BEGIN

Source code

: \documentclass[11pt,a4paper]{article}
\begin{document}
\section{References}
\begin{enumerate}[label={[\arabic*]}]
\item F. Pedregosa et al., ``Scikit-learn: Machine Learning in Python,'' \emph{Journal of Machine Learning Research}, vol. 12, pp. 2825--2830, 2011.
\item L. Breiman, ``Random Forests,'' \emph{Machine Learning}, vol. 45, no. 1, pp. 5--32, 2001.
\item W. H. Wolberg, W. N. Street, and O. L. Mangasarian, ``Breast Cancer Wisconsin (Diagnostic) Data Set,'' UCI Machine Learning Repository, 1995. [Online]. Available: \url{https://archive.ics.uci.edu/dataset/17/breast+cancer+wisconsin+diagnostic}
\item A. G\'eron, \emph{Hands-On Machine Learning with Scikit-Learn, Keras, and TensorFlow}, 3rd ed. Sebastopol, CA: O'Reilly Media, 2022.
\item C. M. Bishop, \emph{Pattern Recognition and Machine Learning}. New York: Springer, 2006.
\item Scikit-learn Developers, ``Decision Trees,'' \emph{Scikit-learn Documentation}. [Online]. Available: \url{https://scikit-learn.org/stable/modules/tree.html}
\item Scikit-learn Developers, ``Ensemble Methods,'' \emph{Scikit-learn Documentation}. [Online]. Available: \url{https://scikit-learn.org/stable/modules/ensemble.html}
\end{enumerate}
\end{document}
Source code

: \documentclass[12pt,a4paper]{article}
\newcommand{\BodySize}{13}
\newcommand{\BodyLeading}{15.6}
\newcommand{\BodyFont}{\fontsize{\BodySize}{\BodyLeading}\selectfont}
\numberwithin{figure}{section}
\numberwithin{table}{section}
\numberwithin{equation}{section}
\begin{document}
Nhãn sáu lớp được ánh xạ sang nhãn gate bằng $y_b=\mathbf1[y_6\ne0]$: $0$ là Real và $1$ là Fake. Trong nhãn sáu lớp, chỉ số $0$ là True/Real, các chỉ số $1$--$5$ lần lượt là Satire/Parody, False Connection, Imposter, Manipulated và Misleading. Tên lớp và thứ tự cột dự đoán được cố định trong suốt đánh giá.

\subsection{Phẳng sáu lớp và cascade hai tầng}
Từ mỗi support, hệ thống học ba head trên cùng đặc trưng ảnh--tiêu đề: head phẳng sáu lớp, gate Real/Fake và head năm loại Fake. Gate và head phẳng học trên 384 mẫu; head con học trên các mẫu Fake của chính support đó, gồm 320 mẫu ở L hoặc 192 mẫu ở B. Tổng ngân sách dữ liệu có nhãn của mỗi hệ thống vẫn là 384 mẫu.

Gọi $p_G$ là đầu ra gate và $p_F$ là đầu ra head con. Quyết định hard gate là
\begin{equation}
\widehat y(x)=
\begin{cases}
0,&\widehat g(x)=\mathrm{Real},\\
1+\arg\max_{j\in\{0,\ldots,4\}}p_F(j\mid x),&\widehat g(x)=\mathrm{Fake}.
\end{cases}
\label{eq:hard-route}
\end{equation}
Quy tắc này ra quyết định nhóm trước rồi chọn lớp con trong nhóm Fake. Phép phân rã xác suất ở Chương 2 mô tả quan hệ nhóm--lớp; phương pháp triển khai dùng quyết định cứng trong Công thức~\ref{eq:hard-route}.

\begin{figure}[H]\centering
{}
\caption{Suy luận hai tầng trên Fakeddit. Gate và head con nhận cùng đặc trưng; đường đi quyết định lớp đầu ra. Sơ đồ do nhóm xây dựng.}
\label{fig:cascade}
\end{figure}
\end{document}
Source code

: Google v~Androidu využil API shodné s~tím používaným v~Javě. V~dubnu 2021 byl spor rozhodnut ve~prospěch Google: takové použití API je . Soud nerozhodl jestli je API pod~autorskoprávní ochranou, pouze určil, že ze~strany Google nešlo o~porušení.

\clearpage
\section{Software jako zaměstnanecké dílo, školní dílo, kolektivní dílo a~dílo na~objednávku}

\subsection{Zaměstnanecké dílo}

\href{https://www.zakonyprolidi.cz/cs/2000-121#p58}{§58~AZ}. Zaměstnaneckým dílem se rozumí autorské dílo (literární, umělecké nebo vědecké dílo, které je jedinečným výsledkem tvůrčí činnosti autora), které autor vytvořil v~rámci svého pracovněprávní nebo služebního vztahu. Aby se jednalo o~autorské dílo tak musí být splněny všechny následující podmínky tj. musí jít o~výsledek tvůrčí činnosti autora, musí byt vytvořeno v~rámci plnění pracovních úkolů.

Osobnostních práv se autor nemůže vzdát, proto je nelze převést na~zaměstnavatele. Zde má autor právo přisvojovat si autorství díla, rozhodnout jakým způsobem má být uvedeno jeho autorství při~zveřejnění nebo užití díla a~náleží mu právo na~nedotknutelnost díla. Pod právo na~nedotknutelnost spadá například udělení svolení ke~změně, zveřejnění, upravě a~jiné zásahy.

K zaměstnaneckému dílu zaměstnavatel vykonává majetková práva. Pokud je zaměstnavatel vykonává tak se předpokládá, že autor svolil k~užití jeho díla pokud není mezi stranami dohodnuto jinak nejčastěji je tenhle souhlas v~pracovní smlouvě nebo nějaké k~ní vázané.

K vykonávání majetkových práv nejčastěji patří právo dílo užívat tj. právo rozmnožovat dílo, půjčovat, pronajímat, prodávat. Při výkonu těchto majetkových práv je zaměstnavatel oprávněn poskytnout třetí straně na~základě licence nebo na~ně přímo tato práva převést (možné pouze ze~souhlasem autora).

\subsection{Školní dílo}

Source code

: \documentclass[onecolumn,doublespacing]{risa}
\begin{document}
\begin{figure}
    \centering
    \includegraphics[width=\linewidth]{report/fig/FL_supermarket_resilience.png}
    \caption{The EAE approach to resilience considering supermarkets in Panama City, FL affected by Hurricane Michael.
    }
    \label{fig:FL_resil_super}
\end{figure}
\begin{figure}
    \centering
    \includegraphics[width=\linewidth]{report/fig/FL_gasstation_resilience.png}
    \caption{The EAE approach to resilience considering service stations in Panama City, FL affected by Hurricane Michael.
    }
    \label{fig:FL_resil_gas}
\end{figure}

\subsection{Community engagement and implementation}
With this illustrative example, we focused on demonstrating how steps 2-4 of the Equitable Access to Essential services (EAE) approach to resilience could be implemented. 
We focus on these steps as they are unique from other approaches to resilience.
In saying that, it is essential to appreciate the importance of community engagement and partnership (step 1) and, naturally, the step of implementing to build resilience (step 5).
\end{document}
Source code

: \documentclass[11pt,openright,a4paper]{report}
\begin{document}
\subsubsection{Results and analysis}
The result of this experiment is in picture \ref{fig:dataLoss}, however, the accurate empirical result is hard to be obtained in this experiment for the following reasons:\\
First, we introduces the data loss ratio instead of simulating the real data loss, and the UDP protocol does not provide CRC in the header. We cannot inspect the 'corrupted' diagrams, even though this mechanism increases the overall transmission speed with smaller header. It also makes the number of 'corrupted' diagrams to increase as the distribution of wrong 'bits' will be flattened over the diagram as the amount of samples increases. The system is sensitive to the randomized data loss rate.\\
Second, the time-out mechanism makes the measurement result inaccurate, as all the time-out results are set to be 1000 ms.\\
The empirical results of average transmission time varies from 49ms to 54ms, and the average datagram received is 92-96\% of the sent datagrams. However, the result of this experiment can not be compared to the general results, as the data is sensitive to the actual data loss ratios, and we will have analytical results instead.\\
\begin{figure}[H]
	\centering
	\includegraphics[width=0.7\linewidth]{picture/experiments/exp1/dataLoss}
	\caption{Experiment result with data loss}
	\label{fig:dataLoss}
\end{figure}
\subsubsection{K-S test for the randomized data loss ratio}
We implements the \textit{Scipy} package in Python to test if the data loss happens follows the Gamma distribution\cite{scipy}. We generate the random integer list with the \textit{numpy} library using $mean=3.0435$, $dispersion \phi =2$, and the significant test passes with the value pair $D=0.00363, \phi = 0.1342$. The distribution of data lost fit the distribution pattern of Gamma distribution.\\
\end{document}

END

WHAT YOU SHOULD DO: In the listing, find every line containing the word "route" and list it.

WRITTEN ANSWER:
\label{eq:hard-route}
Quy tắc này ra quyết định nhóm trước rồi chọn lớp con trong nhóm Fake. Phép phân rã xác suất ở Chương 2 mô tả quan hệ nhóm--lớp; phương pháp triển khai dùng quyết định cứng trong Công thức~\ref{eq:hard-route}.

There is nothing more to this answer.